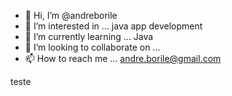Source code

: - 👋 Hi, I’m @andreborile
- 👀 I’m interested in ... java app development
- 🌱 I’m currently learning ... Java
- 💞️ I’m looking to collaborate on ...
- 📫 How to reach me ... andre.borile@gmail.com

teste

<!---
andreborile/andreborile is a ✨ special ✨ repository because its `README.md` (this file) appears on your GitHub profile.
You can click the Preview link to take a look at your changes.
--->
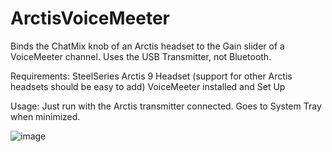 # ArctisVoiceMeeter

Binds the ChatMix knob of an Arctis headset to the Gain slider of a VoiceMeeter channel.
Uses the USB Transmitter, not Bluetooth.

Requirements:
SteelSeries Arctis 9 Headset (support for other Arctis headsets should be easy to add)
VoiceMeeter installed and Set Up

Usage:
Just run with the Arctis transmitter connected.
Goes to System Tray when minimized.

![image](https://github.com/phoenix172/ArctisVoiceMeeter/assets/11656684/e9430500-7316-440c-8a8d-c2424311fd89)
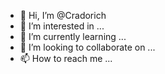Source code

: - 👋 Hi, I’m @Cradorich
- 👀 I’m interested in ...
- 🌱 I’m currently learning ...
- 💞️ I’m looking to collaborate on ...
- 📫 How to reach me ...

<!---
Cradorich/Cradorich is a ✨ special ✨ repository because its `README.md` (this file) appears on your GitHub profile.
You can click the Preview link to take a look at your changes.
--->
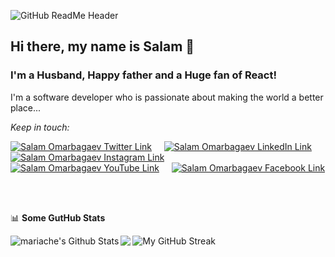 ![GitHub ReadMe Header](https://res.cloudinary.com/drkvsmrhd/image/upload/v1612351506/Untitled_design_qzxjcb.png)


## Hi there, my name is Salam 👋

### I'm a Husband, Happy father and a Huge fan of React!


I'm a software developer who is passionate about making the world a better place...

<em>Keep in touch:</em>

[![Salam Omarbagaev Twitter Link][twitter-image]][twitter-link] &nbsp; &nbsp;
[![Salam Omarbagaev LinkedIn Link][linkedin-image]][linkedin-link] &nbsp; &nbsp;
[![Salam Omarbagaev Instagram Link][instagram-image]][instagram-link] &nbsp; &nbsp;
[![Salam Omarbagaev YouTube Link][youtube-image]][youtube-link] &nbsp; &nbsp;
[![Salam Omarbagaev Facebook Link][facebook-image]][facebook-link] &nbsp; &nbsp;

<br />


📊 **Some GutHub Stats** 

<img align="left" alt="mariache's Github Stats" src="https://github-readme-stats.vercel.app/api?username=mariache&show_icons=true&show_icons=true&include_all_commits=true&hide_border=true&theme=nord&line_height=40" />
<img align="left" src="https://github-readme-stats.vercel.app/api/top-langs/?username=mariache&theme=nord" />

<span align="left">


![My GitHub Streak](http://github-readme-streak-stats.herokuapp.com?user=mariache&hide_border=true&theme=black-ice&background=3D3D3D&stroke=00E6FE)
</span>


[twitter-link]: https://twitter.com/SalamOmarbagaev
[youtube-link]: https://www.youtube.com/salamomarbagaev
[instagram-link]: https://www.instagram.com/salam_o_nz/
[linkedin-link]: https://www.linkedin.com/in/omarbagaev
[facebook-link]: https://www.facebook.com/SalamOmarbagaev

[twitter-image]: https://res.cloudinary.com/drkvsmrhd/image/upload/c_scale,w_24/v1612346609/twitter_t1kils.png
[youtube-image]: https://res.cloudinary.com/drkvsmrhd/image/upload/c_scale,w_24/v1612346701/youtube_agmhto.png
[instagram-image]: https://res.cloudinary.com/drkvsmrhd/image/upload/c_scale,w_24/v1612346609/instagram_anlwag.png
[linkedin-image]: https://res.cloudinary.com/drkvsmrhd/image/upload/c_scale,w_24/v1612346724/linkedin_kulyx3.png
[facebook-image]: https://res.cloudinary.com/drkvsmrhd/image/upload/c_scale,w_24/v1612346609/facebook_ptptmo.png


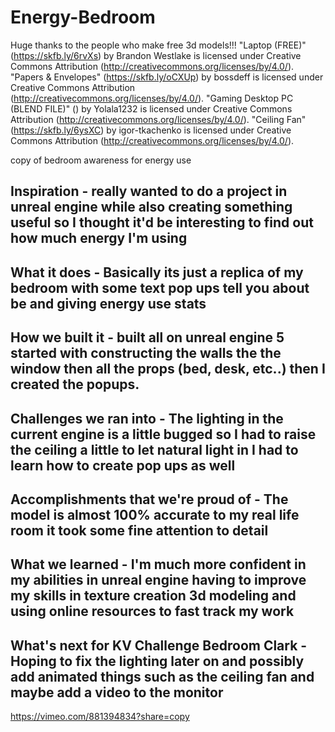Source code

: # Energy-Bedroom
Huge thanks to the people who make free 3d models!!!
"Laptop (FREE)" (https://skfb.ly/6rvXs) by Brandon Westlake is licensed under Creative Commons Attribution (http://creativecommons.org/licenses/by/4.0/).
"Papers & Envelopes" (https://skfb.ly/oCXUp) by bossdeff is licensed under Creative Commons Attribution (http://creativecommons.org/licenses/by/4.0/).
"Gaming Desktop PC (BLEND FILE)" () by Yolala1232 is licensed under Creative Commons Attribution (http://creativecommons.org/licenses/by/4.0/).
"Ceiling Fan" (https://skfb.ly/6ysXC) by igor-tkachenko is licensed under Creative Commons Attribution (http://creativecommons.org/licenses/by/4.0/).


copy of bedroom awareness for energy use
## Inspiration - really wanted to do a project in unreal engine while also creating something useful so I thought it'd be interesting to find out how much energy I'm using

## What it does - Basically its just a replica of my bedroom with some text pop ups tell you about be and giving energy use stats

## How we built it - built all on unreal engine 5 started with constructing the walls the the window then all the props (bed, desk, etc..) then I created the popups.

## Challenges we ran into - The lighting in the current engine is a little bugged so I had to raise the ceiling a little to let natural light in I had to learn how to create pop ups as well

## Accomplishments that we're proud of - The model is almost 100% accurate to my real life room it took some fine attention to detail

## What we learned - I'm much more confident in my abilities in unreal engine having to improve my skills in texture creation 3d modeling and using online resources to fast track my work

## What's next for KV Challenge Bedroom Clark - Hoping to fix the lighting later on and possibly add animated things such as the ceiling fan and maybe add a video to the monitor
https://vimeo.com/881394834?share=copy
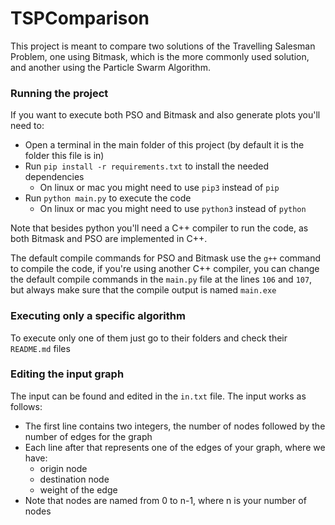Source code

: # TSPComparison

This project is meant to compare two solutions of the Travelling Salesman Problem, one using Bitmask, which is the more commonly used solution, and another using the Particle Swarm Algorithm.

### Running the project
If you want to execute both PSO and Bitmask and also generate plots you'll need to:
- Open a terminal in the main folder of this project (by default it is the folder this file is in)
- Run `pip install -r requirements.txt` to install the needed dependencies 
  - On linux or mac you might need to use `pip3` instead of `pip`
- Run `python main.py` to execute the code
  - On linux or mac you might need to use `python3` instead of `python`

Note that besides python you'll need a C++ compiler to run the code, as both Bitmask and PSO are implemented in C++.

The default compile commands for PSO and Bitmask use the `g++` command to compile the code, if you're using another C++ compiler, you can change the default compile commands in the `main.py` file at the lines `106` and `107`, but always make sure that the compile output is named `main.exe`

### Executing only a specific algorithm
To execute only one of them just go to their folders and check their `README.md` files

### Editing the input graph
The input can be found and edited in the `in.txt` file. The input works as follows:
- The first line contains two integers, the number of nodes followed by the number of edges for the graph
- Each line after that represents one of the edges of your graph, where we have:
  - origin node
  - destination node
  - weight of the edge
- Note that nodes are named from 0 to n-1, where n is your number of nodes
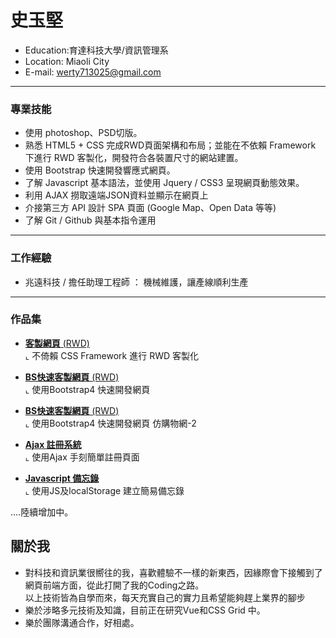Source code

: # 史玉堅
- Education:育達科技大學/資訊管理系
- Location: Miaoli City
- E-mail: werty713025@gmail.com
<hr>

### 專業技能
- 使用 photoshop、PSD切版。
- 熟悉 HTML5 + CSS 完成RWD頁面架構和布局；並能在不依賴 Framework 下進行 RWD 客製化，開發符合各裝置尺寸的網站建置。
- 使用 Bootstrap 快速開發響應式網頁。
- 了解 Javascript 基本語法，並使用 Jquery / CSS3 呈現網頁動態效果。
- 利用 AJAX 撈取遠端JSON資料並顯示在網頁上
- 介接第三方 API 設計 SPA 頁面 (Google Map、Open Data 等等)
- 了解 Git / Github 與基本指令運用
<hr>

### 工作經驗 
-  兆遠科技 / 擔任助理工程師 ： <span>機械維護，讓產線順利生產</span><BR>

<hr>

### 作品集 
 - <a href="https://shihjian.github.io/PSD_RWD/"><B>客製網頁</B> (RWD)</a> <BR>
  ⌞ 不倚賴 CSS Framework 進行 RWD 客製化<BR>
  
 - <a href="https://shihjian.github.io/805029/"><B>BS快速客製網頁</B> (RWD)</a> <BR>
  ⌞ 使用Bootstrap4 快速開發網頁<BR>
 
 - <a href="https://shihjian.github.io/shopping/"><B>BS快速客製網頁</B> (RWD)</a> <BR>
  ⌞ 使用Bootstrap4 快速開發網頁 仿購物網-2<BR>
 
 - <a href="https://shihjian.github.io/work3/"><B> Ajax 註冊系統</B></a> <BR>
  ⌞ 使用Ajax 手刻簡單註冊頁面 <BR>
 
 - <a href="https://shihjian.github.io/easyjs/"><B> Javascript 備忘錄</B></a> <BR>
  ⌞ 使用JS及localStorage 建立簡易備忘錄 <BR>
 

  ....陸續增加中。


## 關於我

 * 對科技和資訊業很嚮往的我，喜歡體驗不一樣的新東西，因緣際會下接觸到了網頁前端方面，從此打開了我的Coding之路。<BR>
   以上技術皆為自學而來，每天充實自己的實力且希望能夠趕上業界的腳步
 * 樂於涉略多元技術及知識，目前正在研究Vue和CSS Grid 中。
 * 樂於團隊溝通合作，好相處。
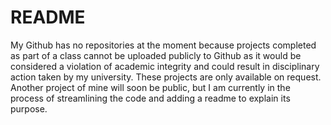 # README
My Github has no repositories at the moment because projects completed as part of a class cannot be uploaded publicly to Github as it would be considered a violation of academic integrity and could result in disciplinary action taken by my university. These projects are only available on request. Another project of mine will soon be public, but I am currently in the process of streamlining the code and adding a readme to explain its purpose. 
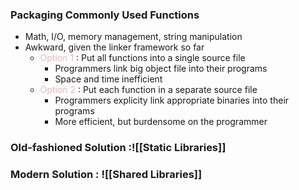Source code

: ### Packaging Commonly Used Functions
- Math, I/O, memory management, string manipulation
- Awkward, given the linker framework so far
	- <font color="#e5b9b7">Option 1</font> : Put all functions into a single source file
		- Programmers link big object file into their programs
		- Space and time inefficient
	- <font color="#e5b9b7">Option 2</font> : Put each function in a separate source file
		- Programmers explicity link appropriate binaries into their programs
		- More efficient, but burdensome on the programmer
### Old-fashioned Solution :![[Static Libraries]]
### Modern Solution : ![[Shared Libraries]]

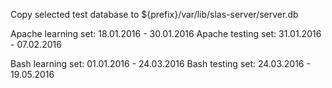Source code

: Copy selected test database to ${prefix}/var/lib/slas-server/server.db

Apache learning set: 18.01.2016 - 30.01.2016
Apache testing set:  31.01.2016 - 07.02.2016

Bash learning set: 01.01.2016 - 24.03.2016
Bash testing set: 24.03.2016 - 19.05.2016

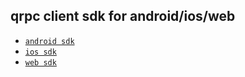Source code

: ## qrpc client sdk for android/ios/web



- [`android sdk`](https://github.com/zhangxq/QRPC-Android)
- [`ios sdk`](https://github.com/pjocer/QRPC-iOS)
- [`web sdk`](https://github.com/zzf03680147/qrpc-web)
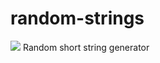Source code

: # random-strings
![](https://github.com/victoroalvarez/random-strings-python/blob/master/dice-151867_640.png)
Random short string generator
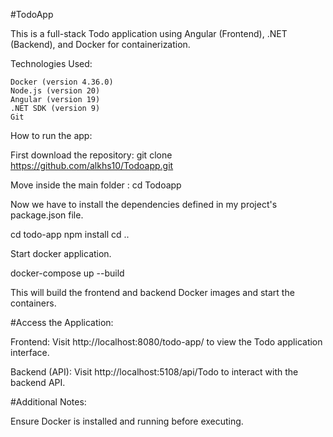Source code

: #TodoApp

This is a full-stack Todo application using Angular (Frontend), .NET (Backend), and Docker for containerization.

Technologies Used:

    Docker (version 4.36.0)
    Node.js (version 20)
    Angular (version 19)
    .NET SDK (version 9)
    Git

How to run the app:

First download the repository: git clone https://github.com/alkhs10/Todoapp.git

Move inside the main folder : cd Todoapp

Now we have to install the dependencies defined in my project's package.json file.

cd todo-app
npm install 
cd ..


Start docker application.

docker-compose up --build

This will build the frontend and backend Docker images and start the containers.


#Access the Application:

Frontend: Visit http://localhost:8080/todo-app/ to view the Todo application interface.

Backend (API): Visit http://localhost:5108/api/Todo to interact with the backend API.

#Additional Notes:

Ensure Docker is installed and running before executing.
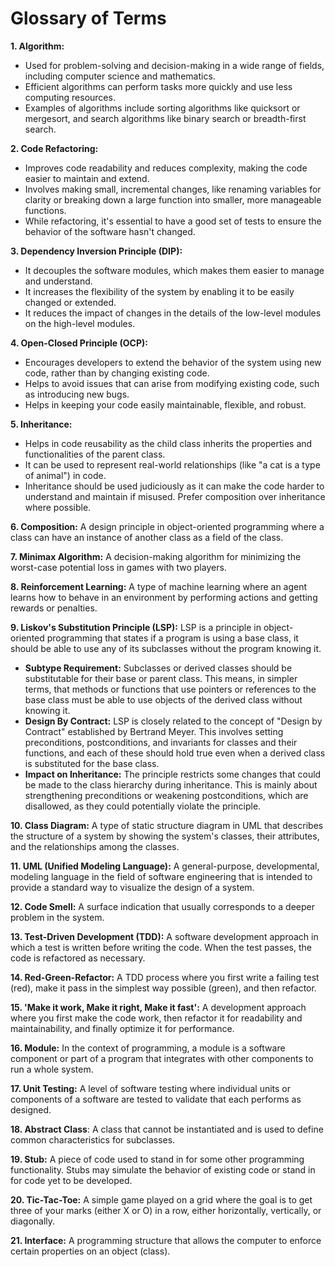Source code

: # Glossary of Terms

**1. Algorithm:**
   * Used for problem-solving and decision-making in a wide range of fields, including computer science and mathematics.
   * Efficient algorithms can perform tasks more quickly and use less computing resources.
   * Examples of algorithms include sorting algorithms like quicksort or mergesort, and search algorithms like binary search or breadth-first search.

**2. Code Refactoring:**
   * Improves code readability and reduces complexity, making the code easier to maintain and extend.
   * Involves making small, incremental changes, like renaming variables for clarity or breaking down a large function into smaller, more manageable functions.
   * While refactoring, it's essential to have a good set of tests to ensure the behavior of the software hasn't changed.

**3. Dependency Inversion Principle (DIP):**
   * It decouples the software modules, which makes them easier to manage and understand.
   * It increases the flexibility of the system by enabling it to be easily changed or extended.
   * It reduces the impact of changes in the details of the low-level modules on the high-level modules.

**4. Open-Closed Principle (OCP):**
   * Encourages developers to extend the behavior of the system using new code, rather than by changing existing code.
   * Helps to avoid issues that can arise from modifying existing code, such as introducing new bugs.
   * Helps in keeping your code easily maintainable, flexible, and robust.

**5. Inheritance:**
   * Helps in code reusability as the child class inherits the properties and functionalities of the parent class.
   * It can be used to represent real-world relationships (like "a cat is a type of animal") in code.
   * Inheritance should be used judiciously as it can make the code harder to understand and maintain if misused. Prefer composition over inheritance where possible.


**6. Composition:** A design principle in object-oriented programming where a class can have an instance of another class as a field of the class.

**7. Minimax Algorithm:** A decision-making algorithm for minimizing the worst-case potential loss in games with two players.

**8. Reinforcement Learning:** A type of machine learning where an agent learns how to behave in an environment by performing actions and getting rewards or penalties.

**9. Liskov's Substitution Principle (LSP):** LSP is a principle in object-oriented programming that states if a program is using a base class, it should be able to use any of its subclasses without the program knowing it.
  - **Subtype Requirement:** Subclasses or derived classes should be substitutable for their base or parent class. This means, in simpler terms, that methods or functions that use pointers or references to the base class must be able to use objects of the derived class without knowing it.
  - **Design By Contract:** LSP is closely related to the concept of "Design by Contract" established by Bertrand Meyer. This involves setting preconditions, postconditions, and invariants for classes and their functions, and each of these should hold true even when a derived class is substituted for the base class.
  - **Impact on Inheritance:** The principle restricts some changes that could be made to the class hierarchy during inheritance. This is mainly about strengthening preconditions or weakening postconditions, which are disallowed, as they could potentially violate the principle.


**10. Class Diagram:** A type of static structure diagram in UML that describes the structure of a system by showing the system's classes, their attributes, and the relationships among the classes.

**11. UML (Unified Modeling Language):** A general-purpose, developmental, modeling language in the field of software engineering that is intended to provide a standard way to visualize the design of a system.

**12. Code Smell:** A surface indication that usually corresponds to a deeper problem in the system.

**13. Test-Driven Development (TDD):** A software development approach in which a test is written before writing the code. When the test passes, the code is refactored as necessary.

**14. Red-Green-Refactor:** A TDD process where you first write a failing test (red), make it pass in the simplest way possible (green), and then refactor.

**15. 'Make it work, Make it right, Make it fast':** A development approach where you first make the code work, then refactor it for readability and maintainability, and finally optimize it for performance.

**16. Module:** In the context of programming, a module is a software component or part of a program that integrates with other components to run a whole system.

**17. Unit Testing:** A level of software testing where individual units or components of a software are tested to validate that each performs as designed.

**18. Abstract Class**: A class that cannot be instantiated and is used to define common characteristics for subclasses.

**19. Stub:** A piece of code used to stand in for some other programming functionality. Stubs may simulate the behavior of existing code or stand in for code yet to be developed.

**20. Tic-Tac-Toe:** A simple game played on a grid where the goal is to get three of your marks (either X or O) in a row, either horizontally, vertically, or diagonally.

**21. Interface:** A programming structure that allows the computer to enforce certain properties on an object (class).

━━━━━━━━━━

**What to work on**.
No pictures should appear; only the lines from the first line of the records through the line with "[![Salam Omarbagaev Twitter", both included, are to be restated word for word.

**Exercise result**.
Source code

: - 👋 Hi, I’m @andreborile
- 👀 I’m interested in ... java app development
- 🌱 I’m currently learning ... Java
- 💞️ I’m looking to collaborate on ...
- 📫 How to reach me ... andre.borile@gmail.com

teste

<!---
andreborile/andreborile is a ✨ special ✨ repository because its `README.md` (this file) appears on your GitHub profile.
You can click the Preview link to take a look at your changes.
--->
 # ArctisVoiceMeeter

Binds the ChatMix knob of an Arctis headset to the Gain slider of a VoiceMeeter channel.
Uses the USB Transmitter, not Bluetooth.

Requirements:
SteelSeries Arctis 9 Headset (support for other Arctis headsets should be easy to add)
VoiceMeeter installed and Set Up

Usage:
Just run with the Arctis transmitter connected.
Goes to System Tray when minimized.

![image](https://github.com/phoenix172/ArctisVoiceMeeter/assets/11656684/e9430500-7316-440c-8a8d-c2424311fd89)
Source code

: - 👋 Hi, I’m @Cradorich
- 👀 I’m interested in ...
- 🌱 I’m currently learning ...
- 💞️ I’m looking to collaborate on ...
- 📫 How to reach me ...

<!---
Cradorich/Cradorich is a ✨ special ✨ repository because its `README.md` (this file) appears on your GitHub profile.
You can click the Preview link to take a look at your changes.
--->
 ![GitHub ReadMe Header](https://res.cloudinary.com/drkvsmrhd/image/upload/v1612351506/Untitled_design_qzxjcb.png)


## Hi there, my name is Salam 👋

### I'm a Husband, Happy father and a Huge fan of React!


I'm a software developer who is passionate about making the world a better place...

<em>Keep in touch:</em>

[![Salam Omarbagaev Twitter Link][twitter-image]][twitter-link] &nbsp; &nbsp;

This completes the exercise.